In this paper, the vibration and noise measurement and analysis of key components such as the compressor and the support plate were carried out, and then the damping ABHs were embedded in the support plate, and the effect of the damping ABHs in suppressing the vibration transmission of the compressor was studied through numerical simulation. It is expected to provide a certain reference and guidance for the application of ABHs in the field of home appliances for vibration reduction. To our best knowledge, this paper is the first to study the vibration suppression effect of ABH on refrigerators.

2. Measurement of Acoustic and Vibration Characteristics of Key Components of Frost-Free Refrigerator

Figure 1 shows the physical image of the back of the frost-free refrigerator. The dimensions of the refrigerator are: 1722 mm (height) × 910 mm (width) × 610 mm (length). The compressor, condenser, and condenser fan are all fixed on the support plate at the bottom, and the support plate and the refrigerator body are connected by bolts. The refrigerant absorbs the heat in the refrigerator at the evaporator, and then the temperature of the refrigerant rises and flows back to the compressor [30]. The compressor provides power to transport the refrigerant to the condenser for heat dissipation and cooling and then flows to the evaporator again for heat exchange and reciprocating circulation.

To investigate the vibration of the refrigerator compressor and its influence on the vibration and radiated sound of the refrigerator body, the vibration and acoustic measurement experiment of the compressor, the support plate, and the refrigerator body was carried out. The physical image of the experimental platform is shown in Figure 2. The measured vibration and acoustic signals can be used to analyze the transmission of the compressor vibration and the influence of the compressor vibration on the radiated sound of the refrigerator body, and they will also be used as the excitation input for subsequent numerical simulations. Six unidirectional acceleration sensors are placed on the surface of the compressor, the four positions on the support plate connected to the compressor, and the center position on the back of the refrigerator, and an acoustic sensor is placed 0.8 m behind the back of the refrigerator (the vertical distance between the acoustic sensor and the ground is also 0.8 m). The sensor types and the location of the measuring points are listed in

Table 1. Sensor type and measuring point location.
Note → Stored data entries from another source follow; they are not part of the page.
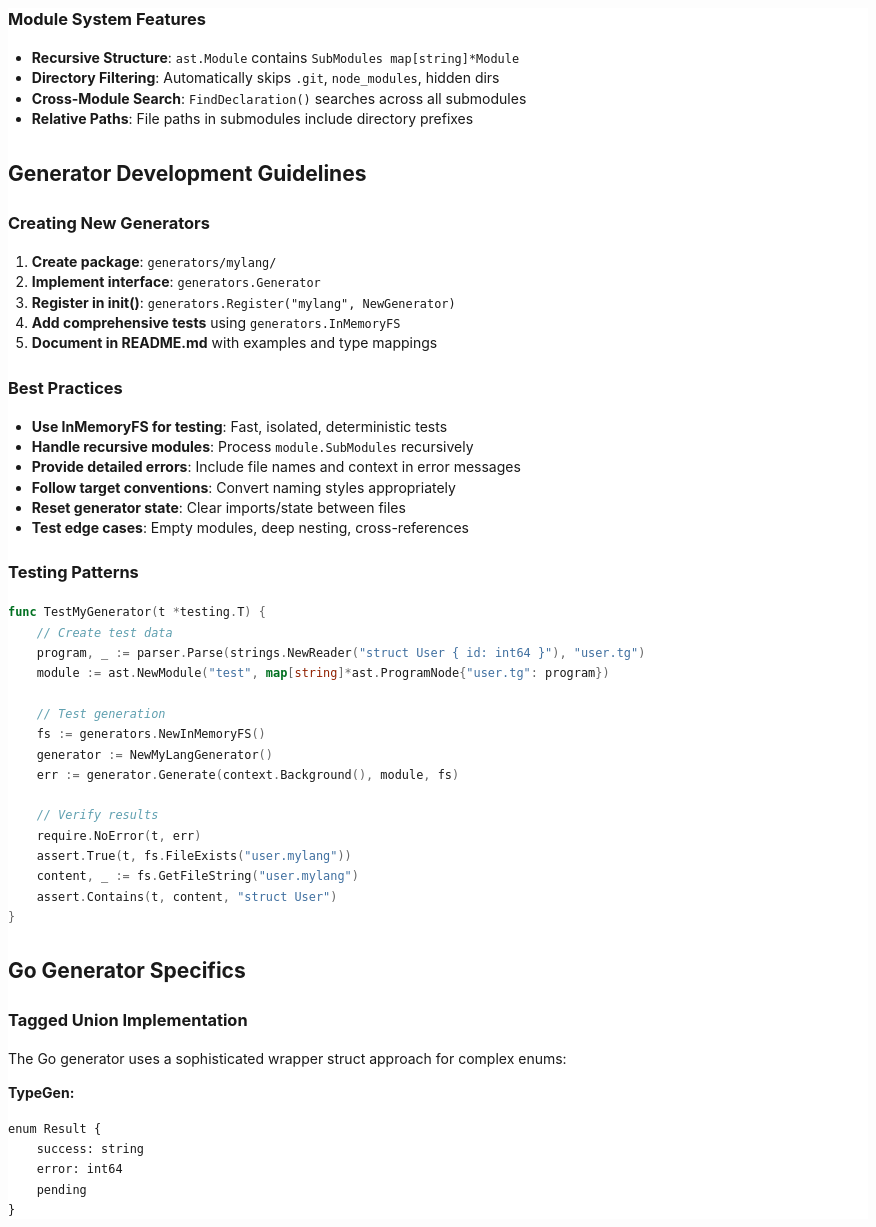 ### Module System Features
- **Recursive Structure**: `ast.Module` contains `SubModules map[string]*Module`
- **Directory Filtering**: Automatically skips `.git`, `node_modules`, hidden dirs
- **Cross-Module Search**: `FindDeclaration()` searches across all submodules
- **Relative Paths**: File paths in submodules include directory prefixes

## Generator Development Guidelines

### Creating New Generators
1. **Create package**: `generators/mylang/`
2. **Implement interface**: `generators.Generator`
3. **Register in init()**: `generators.Register("mylang", NewGenerator)`
4. **Add comprehensive tests** using `generators.InMemoryFS`
5. **Document in README.md** with examples and type mappings

### Best Practices
- **Use InMemoryFS for testing**: Fast, isolated, deterministic tests
- **Handle recursive modules**: Process `module.SubModules` recursively
- **Provide detailed errors**: Include file names and context in error messages
- **Follow target conventions**: Convert naming styles appropriately
- **Reset generator state**: Clear imports/state between files
- **Test edge cases**: Empty modules, deep nesting, cross-references

### Testing Patterns
```go
func TestMyGenerator(t *testing.T) {
    // Create test data
    program, _ := parser.Parse(strings.NewReader("struct User { id: int64 }"), "user.tg")
    module := ast.NewModule("test", map[string]*ast.ProgramNode{"user.tg": program})
    
    // Test generation
    fs := generators.NewInMemoryFS()
    generator := NewMyLangGenerator()
    err := generator.Generate(context.Background(), module, fs)
    
    // Verify results
    require.NoError(t, err)
    assert.True(t, fs.FileExists("user.mylang"))
    content, _ := fs.GetFileString("user.mylang")
    assert.Contains(t, content, "struct User")
}
```

## Go Generator Specifics

### Tagged Union Implementation
The Go generator uses a sophisticated wrapper struct approach for complex enums:

**TypeGen:**
```typegen
enum Result {
    success: string
    error: int64
    pending
}
```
Measuring Point Number	Sensor Type	Measuring Point Location
1	Unidirectional acceleration sensor	First position on the support plate connected to the compressor
2	Unidirectional acceleration sensor	Second position on the support plate connected to the compressor
3	Unidirectional acceleration sensor	Third position on the support plate connected to the compressor
4	Unidirectional acceleration sensor	Fourth position on the support plate connected to the compressor
5	Unidirectional acceleration sensor	Compressor surface
6	Unidirectional acceleration sensor	The outer wall of the back of the refrigerator
7	Acoustic sensor	0.8 m from the back of the refrigerator

. The m + p measurement system is used to measure the vibration of the refrigerator compressor, support plate, and the sound and vibration of the back wall of the refrigerator. Both the acceleration sensors and the acoustic sensor are connected to the m + p VibPilot. The m + p VibPilot can collect the time-domain signals of each sensor and transmit them to the laptop computer, and then use the SO Analyser software to process and further analyze the time-domain signals.
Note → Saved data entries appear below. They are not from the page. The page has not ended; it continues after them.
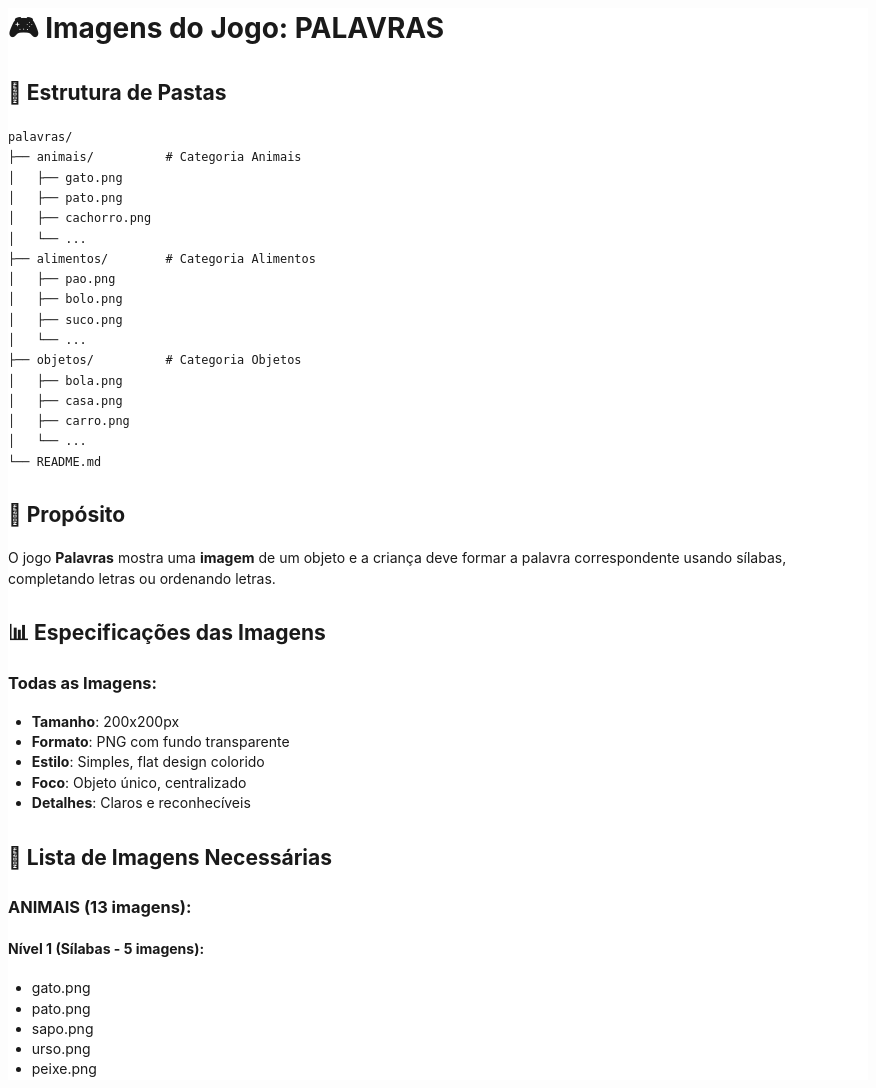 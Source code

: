 # 🎮 Imagens do Jogo: PALAVRAS

## 📁 Estrutura de Pastas

```
palavras/
├── animais/          # Categoria Animais
│   ├── gato.png
│   ├── pato.png
│   ├── cachorro.png
│   └── ...
├── alimentos/        # Categoria Alimentos
│   ├── pao.png
│   ├── bolo.png
│   ├── suco.png
│   └── ...
├── objetos/          # Categoria Objetos
│   ├── bola.png
│   ├── casa.png
│   ├── carro.png
│   └── ...
└── README.md
```

## 🎯 Propósito

O jogo **Palavras** mostra uma **imagem** de um objeto e a criança deve formar a palavra correspondente usando sílabas, completando letras ou ordenando letras.

## 📊 Especificações das Imagens

### **Todas as Imagens:**
- **Tamanho**: 200x200px
- **Formato**: PNG com fundo transparente
- **Estilo**: Simples, flat design colorido
- **Foco**: Objeto único, centralizado
- **Detalhes**: Claros e reconhecíveis

## 📝 Lista de Imagens Necessárias

### **ANIMAIS (13 imagens):**

#### **Nível 1 (Sílabas - 5 imagens):**
- gato.png
- pato.png
- sapo.png
- urso.png
- peixe.png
Figure 3, Figure 4 and Figure 5 show the vibration acceleration spectrum of the compressor surface, the vibration acceleration spectrum of the outer wall on the back of the refrigerator, and the 1/3-octave frequency spectrum of the radiated sound from the outer wall on the back of the refrigerator. The acoustic measurement experiment was carried out in a semi-anechoic chamber from Landtop Faist, with a background noise of 12 dB (A). From these spectrograms, the main vibration frequencies and corresponding amplitudes of the compressor can be obtained, and the transmission of compressor vibration to the refrigerator body can also be studied. The 1/3-octave frequency spectrum of the radiated sound from the outer wall of the refrigerator is also used to analyze the coherence between the vibration of the compressor and the sound. The vibration acceleration frequency spectra of the four positions on the support plate connected to the compressor can be used as an excitation input in numerical modeling to study the effect of suppressing the vibration of the support plate before and after the ABHs embedded in the support plate.

3. Coherence Analysis of Vibration and Noise

The coherence theory can be used to analyze the radiated sound of the back wall of the refrigerator and the vibration acceleration signals of other measuring points to determine the main vibration source of the radiated noise. For the measurement in this paper, the radiated sound from the outer wall on the back of the refrigerator belongs to a multiple-input single-output system, which can be analyzed using a coherent power spectrum. The coherence function of the vibration acceleration signal X(t) and the sound pressure signal Y(t) is defined as [31]:

$${\gamma }_{XY}(\omega )=\frac{\left|G_{XY}(\omega )\right|}{{\left|G_{XX}(\omega )·G_{YY}(\omega )\right|}^{1/2}}$$

(1)

where $G_{XX}(\omega )$ and $G_{YY}(\omega )$ are the self-power spectra of the vibration acceleration signal and the sound pressure signal, respectively, $G_{XY}(\omega )$ is the cross power spectrum of the vibration acceleration signal and the sound pressure signal.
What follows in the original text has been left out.